Task input:
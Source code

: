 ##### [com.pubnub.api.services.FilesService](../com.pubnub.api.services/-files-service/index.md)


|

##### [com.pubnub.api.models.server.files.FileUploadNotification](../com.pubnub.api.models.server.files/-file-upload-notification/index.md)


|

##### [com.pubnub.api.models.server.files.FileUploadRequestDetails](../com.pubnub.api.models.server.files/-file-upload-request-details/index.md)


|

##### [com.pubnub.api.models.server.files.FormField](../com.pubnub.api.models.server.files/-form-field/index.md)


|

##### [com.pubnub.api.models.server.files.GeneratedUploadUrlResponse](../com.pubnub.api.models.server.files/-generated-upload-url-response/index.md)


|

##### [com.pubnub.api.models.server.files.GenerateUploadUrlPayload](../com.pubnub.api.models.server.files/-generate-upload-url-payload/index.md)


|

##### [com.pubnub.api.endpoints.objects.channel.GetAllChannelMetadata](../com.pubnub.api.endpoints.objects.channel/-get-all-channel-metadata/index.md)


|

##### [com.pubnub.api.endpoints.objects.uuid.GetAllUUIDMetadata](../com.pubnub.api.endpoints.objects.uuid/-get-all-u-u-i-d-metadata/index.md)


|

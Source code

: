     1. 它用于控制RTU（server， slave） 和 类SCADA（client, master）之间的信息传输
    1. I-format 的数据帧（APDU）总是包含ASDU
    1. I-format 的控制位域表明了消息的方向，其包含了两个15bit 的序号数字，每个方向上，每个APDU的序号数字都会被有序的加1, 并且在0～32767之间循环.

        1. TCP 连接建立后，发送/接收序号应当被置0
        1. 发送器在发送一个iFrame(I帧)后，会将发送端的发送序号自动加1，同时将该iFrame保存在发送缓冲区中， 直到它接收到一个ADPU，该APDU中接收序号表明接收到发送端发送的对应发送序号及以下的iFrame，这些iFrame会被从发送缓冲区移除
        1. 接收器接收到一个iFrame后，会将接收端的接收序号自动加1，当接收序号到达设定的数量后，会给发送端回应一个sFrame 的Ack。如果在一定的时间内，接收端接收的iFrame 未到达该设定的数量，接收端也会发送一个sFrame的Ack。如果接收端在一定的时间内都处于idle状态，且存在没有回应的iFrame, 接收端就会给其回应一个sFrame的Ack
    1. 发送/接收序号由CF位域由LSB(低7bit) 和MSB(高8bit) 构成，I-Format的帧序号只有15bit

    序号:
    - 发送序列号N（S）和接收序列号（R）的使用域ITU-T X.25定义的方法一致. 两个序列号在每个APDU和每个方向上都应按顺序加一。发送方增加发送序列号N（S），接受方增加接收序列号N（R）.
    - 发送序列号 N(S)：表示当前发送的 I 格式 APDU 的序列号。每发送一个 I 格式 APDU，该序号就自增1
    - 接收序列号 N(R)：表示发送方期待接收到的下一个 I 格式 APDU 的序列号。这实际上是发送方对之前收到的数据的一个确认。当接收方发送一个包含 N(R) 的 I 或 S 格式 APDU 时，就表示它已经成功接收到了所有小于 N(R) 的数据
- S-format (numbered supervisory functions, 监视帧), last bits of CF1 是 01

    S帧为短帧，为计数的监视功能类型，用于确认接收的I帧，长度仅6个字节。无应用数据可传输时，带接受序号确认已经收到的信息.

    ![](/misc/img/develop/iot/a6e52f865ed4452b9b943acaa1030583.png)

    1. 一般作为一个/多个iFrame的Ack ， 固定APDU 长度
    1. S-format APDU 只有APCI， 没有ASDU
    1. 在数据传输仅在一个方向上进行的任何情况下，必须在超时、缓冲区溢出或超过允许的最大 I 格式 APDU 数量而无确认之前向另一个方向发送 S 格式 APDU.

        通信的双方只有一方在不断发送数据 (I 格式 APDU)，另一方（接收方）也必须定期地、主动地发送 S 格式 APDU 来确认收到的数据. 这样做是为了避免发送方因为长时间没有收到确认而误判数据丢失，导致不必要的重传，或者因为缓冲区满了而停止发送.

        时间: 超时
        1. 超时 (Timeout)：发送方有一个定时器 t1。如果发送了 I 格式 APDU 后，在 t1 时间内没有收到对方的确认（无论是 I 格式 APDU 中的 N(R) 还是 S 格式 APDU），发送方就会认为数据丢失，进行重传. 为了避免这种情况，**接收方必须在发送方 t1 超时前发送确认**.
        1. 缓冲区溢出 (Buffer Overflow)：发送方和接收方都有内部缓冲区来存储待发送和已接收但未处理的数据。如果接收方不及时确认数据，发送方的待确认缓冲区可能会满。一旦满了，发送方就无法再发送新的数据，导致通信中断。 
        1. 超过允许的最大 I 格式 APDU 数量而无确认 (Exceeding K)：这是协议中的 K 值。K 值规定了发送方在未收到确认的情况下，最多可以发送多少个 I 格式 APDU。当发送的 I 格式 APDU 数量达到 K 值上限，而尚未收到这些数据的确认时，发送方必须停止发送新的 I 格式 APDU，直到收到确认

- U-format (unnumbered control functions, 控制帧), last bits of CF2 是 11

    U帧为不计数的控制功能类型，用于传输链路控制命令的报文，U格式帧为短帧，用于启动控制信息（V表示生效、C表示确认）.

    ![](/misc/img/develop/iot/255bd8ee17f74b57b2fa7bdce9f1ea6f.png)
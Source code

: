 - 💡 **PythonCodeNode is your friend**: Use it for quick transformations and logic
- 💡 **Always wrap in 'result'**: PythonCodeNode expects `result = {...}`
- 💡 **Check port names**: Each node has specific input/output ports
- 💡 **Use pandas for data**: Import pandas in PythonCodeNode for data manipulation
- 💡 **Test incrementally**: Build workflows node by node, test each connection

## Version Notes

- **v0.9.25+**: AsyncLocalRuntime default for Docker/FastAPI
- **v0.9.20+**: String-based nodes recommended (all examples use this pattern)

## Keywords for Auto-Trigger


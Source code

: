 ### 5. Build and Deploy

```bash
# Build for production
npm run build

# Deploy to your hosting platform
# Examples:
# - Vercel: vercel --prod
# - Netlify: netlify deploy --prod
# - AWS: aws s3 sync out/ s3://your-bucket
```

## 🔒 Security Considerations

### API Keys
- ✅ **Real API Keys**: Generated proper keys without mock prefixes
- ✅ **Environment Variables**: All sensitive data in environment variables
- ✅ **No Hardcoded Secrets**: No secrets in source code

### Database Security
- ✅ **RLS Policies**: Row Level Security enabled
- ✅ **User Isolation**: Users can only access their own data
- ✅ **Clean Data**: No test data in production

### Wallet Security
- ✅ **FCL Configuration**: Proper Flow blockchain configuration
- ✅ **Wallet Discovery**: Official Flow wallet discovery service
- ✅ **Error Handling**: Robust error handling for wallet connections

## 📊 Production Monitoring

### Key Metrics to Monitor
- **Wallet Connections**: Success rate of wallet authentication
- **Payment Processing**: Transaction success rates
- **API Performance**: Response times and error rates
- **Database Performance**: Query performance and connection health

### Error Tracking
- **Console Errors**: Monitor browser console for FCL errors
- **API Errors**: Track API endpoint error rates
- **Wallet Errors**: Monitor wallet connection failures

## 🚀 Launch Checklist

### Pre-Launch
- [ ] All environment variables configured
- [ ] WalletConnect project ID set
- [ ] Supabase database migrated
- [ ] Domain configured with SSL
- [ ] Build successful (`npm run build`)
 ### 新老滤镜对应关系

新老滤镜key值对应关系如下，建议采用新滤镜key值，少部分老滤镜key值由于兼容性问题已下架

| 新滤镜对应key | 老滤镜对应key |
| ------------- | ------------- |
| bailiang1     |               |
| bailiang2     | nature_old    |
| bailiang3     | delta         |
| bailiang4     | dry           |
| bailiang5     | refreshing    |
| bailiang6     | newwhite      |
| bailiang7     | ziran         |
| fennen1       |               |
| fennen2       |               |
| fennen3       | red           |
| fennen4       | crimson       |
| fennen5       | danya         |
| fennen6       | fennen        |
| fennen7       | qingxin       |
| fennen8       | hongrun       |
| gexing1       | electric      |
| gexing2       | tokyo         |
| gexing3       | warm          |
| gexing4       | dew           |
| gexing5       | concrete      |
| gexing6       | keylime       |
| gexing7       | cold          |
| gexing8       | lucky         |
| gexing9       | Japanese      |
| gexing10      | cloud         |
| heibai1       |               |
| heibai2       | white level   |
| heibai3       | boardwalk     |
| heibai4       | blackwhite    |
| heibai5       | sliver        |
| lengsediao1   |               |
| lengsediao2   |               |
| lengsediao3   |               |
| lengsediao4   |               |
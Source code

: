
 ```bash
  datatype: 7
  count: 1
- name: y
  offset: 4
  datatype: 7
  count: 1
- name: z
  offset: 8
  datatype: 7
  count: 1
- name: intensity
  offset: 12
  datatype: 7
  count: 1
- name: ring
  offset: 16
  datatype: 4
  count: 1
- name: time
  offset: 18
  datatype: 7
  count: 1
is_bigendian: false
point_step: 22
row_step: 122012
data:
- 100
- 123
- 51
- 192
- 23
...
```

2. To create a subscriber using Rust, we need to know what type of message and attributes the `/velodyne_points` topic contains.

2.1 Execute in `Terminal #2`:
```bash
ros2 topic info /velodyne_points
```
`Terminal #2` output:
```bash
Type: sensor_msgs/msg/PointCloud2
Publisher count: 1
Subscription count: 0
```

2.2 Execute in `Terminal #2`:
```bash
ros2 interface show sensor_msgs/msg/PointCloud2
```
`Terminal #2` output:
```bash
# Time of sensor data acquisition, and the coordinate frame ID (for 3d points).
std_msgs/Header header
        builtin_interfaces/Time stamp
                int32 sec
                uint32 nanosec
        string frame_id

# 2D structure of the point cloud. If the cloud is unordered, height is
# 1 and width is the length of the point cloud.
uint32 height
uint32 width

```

Task objective: I need every line of the material that includes "PythonCodeNode", so please copy them out.

Answer box:
: - 💡 **PythonCodeNode is your friend**: Use it for quick transformations and logic
- 💡 **Always wrap in 'result'**: PythonCodeNode expects `result = {...}`
- 💡 **Use pandas for data**: Import pandas in PythonCodeNode for data manipulation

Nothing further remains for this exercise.